[TMS+26] — Act or Clarify? Uncertainty and cost in communication #
When should an agent ask a clarification question (CQ) rather than act under uncertainty? [TMS+26] predict and confirm that CQ rates depend on contextual uncertainty (ε) about the interlocutor's goal and the cost (δ) of safe actions, interacting: uncertainty matters most when acting incorrectly is costly.

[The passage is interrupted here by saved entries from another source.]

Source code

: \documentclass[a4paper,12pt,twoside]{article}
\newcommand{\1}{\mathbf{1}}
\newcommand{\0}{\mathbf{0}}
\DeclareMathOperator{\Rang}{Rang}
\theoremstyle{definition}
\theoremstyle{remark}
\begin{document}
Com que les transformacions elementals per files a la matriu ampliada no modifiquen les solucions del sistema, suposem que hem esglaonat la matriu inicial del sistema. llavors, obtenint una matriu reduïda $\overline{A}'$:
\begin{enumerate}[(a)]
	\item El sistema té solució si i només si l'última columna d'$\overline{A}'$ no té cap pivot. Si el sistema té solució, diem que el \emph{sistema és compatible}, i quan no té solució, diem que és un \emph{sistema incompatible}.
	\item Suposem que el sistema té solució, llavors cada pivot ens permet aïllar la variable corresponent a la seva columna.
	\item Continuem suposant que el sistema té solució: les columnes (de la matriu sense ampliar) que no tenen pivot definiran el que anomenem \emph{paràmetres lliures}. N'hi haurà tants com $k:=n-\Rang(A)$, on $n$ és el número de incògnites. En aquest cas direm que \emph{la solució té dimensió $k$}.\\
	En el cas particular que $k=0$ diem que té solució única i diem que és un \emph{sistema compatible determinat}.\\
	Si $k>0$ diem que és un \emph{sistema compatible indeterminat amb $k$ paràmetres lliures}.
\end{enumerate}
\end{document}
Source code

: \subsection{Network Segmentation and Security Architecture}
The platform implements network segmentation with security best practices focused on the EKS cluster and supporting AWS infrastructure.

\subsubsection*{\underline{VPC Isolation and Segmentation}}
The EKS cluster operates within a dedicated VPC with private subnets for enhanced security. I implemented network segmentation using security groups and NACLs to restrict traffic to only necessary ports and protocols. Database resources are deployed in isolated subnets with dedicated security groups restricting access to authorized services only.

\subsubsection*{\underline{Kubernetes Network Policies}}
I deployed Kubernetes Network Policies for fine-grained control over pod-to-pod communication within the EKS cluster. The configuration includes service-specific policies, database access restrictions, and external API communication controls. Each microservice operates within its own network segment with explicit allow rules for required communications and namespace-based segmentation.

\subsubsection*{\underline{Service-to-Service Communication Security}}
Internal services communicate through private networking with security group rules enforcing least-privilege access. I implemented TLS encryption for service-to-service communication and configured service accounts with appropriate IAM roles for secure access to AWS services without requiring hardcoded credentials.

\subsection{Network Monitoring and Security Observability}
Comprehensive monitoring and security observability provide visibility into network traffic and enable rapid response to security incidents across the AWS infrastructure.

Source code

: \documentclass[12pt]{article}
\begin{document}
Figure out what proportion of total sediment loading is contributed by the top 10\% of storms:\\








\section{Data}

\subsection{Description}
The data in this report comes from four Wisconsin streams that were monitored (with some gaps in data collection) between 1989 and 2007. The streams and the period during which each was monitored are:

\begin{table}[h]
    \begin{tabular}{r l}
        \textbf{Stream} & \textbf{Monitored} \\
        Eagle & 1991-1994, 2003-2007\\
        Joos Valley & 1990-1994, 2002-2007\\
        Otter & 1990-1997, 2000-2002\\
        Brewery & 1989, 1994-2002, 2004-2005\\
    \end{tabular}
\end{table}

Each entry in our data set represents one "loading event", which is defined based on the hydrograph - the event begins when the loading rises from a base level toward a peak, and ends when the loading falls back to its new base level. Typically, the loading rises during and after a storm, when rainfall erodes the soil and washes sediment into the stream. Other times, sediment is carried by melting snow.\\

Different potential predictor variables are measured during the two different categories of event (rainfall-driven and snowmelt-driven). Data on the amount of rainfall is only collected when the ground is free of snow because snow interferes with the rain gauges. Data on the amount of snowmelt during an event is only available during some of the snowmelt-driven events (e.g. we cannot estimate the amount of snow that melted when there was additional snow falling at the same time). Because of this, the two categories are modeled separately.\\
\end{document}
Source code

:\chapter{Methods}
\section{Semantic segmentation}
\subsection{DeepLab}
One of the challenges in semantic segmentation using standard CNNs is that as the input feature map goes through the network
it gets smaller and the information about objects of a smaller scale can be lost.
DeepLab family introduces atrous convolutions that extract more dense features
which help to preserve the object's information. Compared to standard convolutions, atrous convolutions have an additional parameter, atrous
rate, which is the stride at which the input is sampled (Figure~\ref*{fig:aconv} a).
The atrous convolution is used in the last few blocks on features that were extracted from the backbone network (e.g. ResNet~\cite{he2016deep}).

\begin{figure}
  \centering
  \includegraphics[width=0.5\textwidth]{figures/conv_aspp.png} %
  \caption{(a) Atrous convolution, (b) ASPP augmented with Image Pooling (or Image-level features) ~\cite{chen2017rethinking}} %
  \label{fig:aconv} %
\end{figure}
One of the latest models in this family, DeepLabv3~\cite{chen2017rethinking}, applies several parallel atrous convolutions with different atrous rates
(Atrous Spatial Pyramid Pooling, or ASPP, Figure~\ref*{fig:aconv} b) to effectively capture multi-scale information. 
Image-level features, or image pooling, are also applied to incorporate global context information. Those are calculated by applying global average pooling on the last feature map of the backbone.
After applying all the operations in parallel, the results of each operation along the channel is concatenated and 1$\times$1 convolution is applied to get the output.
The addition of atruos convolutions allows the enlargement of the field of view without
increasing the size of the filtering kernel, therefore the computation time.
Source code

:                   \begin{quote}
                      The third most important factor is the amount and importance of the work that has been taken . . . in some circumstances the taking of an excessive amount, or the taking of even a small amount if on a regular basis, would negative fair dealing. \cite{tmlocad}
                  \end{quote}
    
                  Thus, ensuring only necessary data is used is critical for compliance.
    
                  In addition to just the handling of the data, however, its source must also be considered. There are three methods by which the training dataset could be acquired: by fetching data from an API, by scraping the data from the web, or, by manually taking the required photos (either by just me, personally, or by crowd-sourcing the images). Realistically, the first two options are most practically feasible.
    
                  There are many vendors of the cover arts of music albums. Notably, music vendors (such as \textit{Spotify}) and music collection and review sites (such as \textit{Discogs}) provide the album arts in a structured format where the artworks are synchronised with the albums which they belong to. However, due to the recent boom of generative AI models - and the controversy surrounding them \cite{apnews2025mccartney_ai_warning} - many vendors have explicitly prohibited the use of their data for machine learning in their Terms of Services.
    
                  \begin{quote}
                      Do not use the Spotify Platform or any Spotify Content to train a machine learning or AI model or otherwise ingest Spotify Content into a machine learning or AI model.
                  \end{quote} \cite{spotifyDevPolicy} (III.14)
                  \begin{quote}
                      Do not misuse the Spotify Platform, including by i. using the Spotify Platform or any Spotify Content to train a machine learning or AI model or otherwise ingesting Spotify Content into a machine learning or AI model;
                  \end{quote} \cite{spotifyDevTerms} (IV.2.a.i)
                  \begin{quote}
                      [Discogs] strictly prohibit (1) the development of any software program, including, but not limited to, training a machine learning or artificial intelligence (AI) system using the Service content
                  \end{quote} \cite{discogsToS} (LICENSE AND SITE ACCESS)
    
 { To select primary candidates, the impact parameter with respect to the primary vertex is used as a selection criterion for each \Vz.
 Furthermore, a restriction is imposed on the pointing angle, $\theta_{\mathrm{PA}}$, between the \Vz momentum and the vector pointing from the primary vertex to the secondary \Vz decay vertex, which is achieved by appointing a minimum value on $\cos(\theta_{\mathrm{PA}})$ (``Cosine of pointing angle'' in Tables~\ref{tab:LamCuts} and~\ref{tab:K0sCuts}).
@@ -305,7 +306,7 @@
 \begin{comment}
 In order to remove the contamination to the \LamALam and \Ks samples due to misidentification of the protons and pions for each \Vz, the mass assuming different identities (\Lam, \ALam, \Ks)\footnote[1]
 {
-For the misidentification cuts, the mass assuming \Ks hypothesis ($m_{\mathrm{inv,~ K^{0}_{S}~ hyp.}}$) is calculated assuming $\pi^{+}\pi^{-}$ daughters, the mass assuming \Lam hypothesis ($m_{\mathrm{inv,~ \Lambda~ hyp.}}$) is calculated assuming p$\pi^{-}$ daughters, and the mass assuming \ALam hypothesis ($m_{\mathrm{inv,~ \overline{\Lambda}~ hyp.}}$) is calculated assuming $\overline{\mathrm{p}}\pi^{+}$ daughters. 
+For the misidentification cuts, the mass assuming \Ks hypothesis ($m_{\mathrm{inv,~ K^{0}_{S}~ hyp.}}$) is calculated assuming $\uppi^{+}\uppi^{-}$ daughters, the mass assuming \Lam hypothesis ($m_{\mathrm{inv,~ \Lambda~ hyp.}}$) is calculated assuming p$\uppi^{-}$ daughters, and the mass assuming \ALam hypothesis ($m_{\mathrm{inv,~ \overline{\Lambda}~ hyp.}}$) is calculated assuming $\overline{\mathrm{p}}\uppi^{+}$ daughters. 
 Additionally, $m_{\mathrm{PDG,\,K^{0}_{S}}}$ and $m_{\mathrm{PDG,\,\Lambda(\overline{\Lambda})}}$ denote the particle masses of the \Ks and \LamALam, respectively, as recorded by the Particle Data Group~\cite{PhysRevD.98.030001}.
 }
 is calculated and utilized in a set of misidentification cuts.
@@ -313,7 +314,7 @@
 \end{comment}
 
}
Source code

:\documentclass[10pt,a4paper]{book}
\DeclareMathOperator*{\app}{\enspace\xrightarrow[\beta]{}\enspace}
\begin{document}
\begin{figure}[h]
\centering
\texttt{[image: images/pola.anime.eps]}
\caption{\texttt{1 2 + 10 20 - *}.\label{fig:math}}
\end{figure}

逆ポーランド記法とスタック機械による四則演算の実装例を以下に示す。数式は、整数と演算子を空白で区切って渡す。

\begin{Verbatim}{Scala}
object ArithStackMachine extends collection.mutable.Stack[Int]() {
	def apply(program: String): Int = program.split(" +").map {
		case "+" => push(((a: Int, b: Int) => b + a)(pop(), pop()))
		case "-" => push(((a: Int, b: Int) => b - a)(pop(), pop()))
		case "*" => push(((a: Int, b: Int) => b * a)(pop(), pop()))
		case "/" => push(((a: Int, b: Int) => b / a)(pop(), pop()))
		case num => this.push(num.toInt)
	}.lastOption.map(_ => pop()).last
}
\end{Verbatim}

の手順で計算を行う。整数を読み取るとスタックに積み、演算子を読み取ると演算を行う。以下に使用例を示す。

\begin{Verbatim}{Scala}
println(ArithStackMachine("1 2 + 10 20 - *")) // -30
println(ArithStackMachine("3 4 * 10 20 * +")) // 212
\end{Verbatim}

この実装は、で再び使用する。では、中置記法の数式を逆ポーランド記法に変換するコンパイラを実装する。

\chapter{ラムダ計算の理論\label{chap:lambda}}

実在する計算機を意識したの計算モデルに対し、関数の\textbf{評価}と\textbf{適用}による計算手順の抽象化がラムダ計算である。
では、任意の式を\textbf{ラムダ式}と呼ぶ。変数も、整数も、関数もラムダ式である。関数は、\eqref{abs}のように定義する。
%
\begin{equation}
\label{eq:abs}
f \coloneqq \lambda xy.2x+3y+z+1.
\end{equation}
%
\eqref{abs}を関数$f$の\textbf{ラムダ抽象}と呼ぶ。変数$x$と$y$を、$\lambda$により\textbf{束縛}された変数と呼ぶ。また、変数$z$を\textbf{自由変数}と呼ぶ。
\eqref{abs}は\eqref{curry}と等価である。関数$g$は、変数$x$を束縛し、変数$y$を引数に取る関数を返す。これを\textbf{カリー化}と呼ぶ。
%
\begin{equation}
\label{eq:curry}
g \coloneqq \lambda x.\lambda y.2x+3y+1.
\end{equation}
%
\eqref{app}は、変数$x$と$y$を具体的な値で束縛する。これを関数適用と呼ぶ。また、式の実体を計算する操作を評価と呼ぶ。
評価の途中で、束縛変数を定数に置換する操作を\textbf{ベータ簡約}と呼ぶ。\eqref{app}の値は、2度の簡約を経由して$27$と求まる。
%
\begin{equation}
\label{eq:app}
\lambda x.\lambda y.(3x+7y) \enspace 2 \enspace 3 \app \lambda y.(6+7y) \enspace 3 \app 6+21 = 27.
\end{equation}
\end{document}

The paper's computational model is layered decision theory, not RSA: a
decision problem ⟨G, P, R, U⟩ with P(g₂) = ε and exhaustive-answer
utility 1 − δ; a behavioral policy π = SoftMax(α · EU) over the
goal-marginal expected utility EU(r) = Σ_g P(g)·U(g,r); and a CQ gate
P(r_cq) = Logistic(τ · (ExpRegret(r*) − c)), where ExpRegret(r*) is the
expected regret of the best action — the expected value of perfect
information ([RS61]). This file formalises all three
layers, building on Core.DecisionTheory.DecisionProblem; evpi below
identifies the paper's ExpRegret with EVPI.
Main statements #
evpi_eq_min— for the paper's decision problem the expected regret of the best action has the closed formmin ε δ: the uncertainty/cost interaction in one equation.policy_prefers_exh_of_uncertain/policy_prefers_ms1_of_confident— the behavioral policy flips from the matching mention-some to the safe exhaustive answer as uncertainty crosses cost (δ < ε).tl_justAsk,noNeedToAsk,worthAsking,uncertainty_matters_most_when_costly— the gate-level predictions, for everyτ > 0and thresholdc(noNeedToAskis an exact equality, the paper's null prediction).reaction— the layered mixture: clarify with the gate probability, otherwise act bypolicy.L1_exh_transmits_prioretc. — an RSA reinterpretation (this file's extension, not the paper's model): the goal-conditioned speaker — the ε → 0 / post-clarification limit ofπ, [HTB+25]'s action-utility respondent R₁ at β = 1, w_c = 0 — inverted by a Bayesian listener. The paper's model contains no listener.
Implementation notes #
Parameter provenance (Bayesian posterior means fitted to Exp 1): δ_L = 0.32,
δ_S = 0.11 (large/small option space), ε_H = 0.49, ε_L = 0.17 (high/low
uncertainty), τ = 3.60, c = 0.18. The gate-level prediction theorems hold
for all τ > 0 and c, so the fitted values matter only through the
orderings δ_S < ε_L < δ_L < ε_H ≤ 1/2. In the RSA section exhVal = 1 − δ
and the priors 83 : 17 and 51 : 49 are (1 − ε) : ε; α = 1 there is this
file's choice (the paper's α has prior N(5, 1)) — the strict-preference
theorems are stated for any α > 0.
Expected value of perfect information #
[RS61]'s EVPI over a Core.DecisionTheory.DecisionProblem:
the gap between the oracle value (expected utility under perfect
information) and the value of acting now. EVPI is the maximum possible
questionUtility ([vR03a]) — it equals questionUtility on the
identity partition, so any specific clarification question yields at most
EVPI; it is the paper's ExpRegret(r*) and the upper bound on
[DHH+26]'s VoI.
Maximum utility achievable at world w across actions.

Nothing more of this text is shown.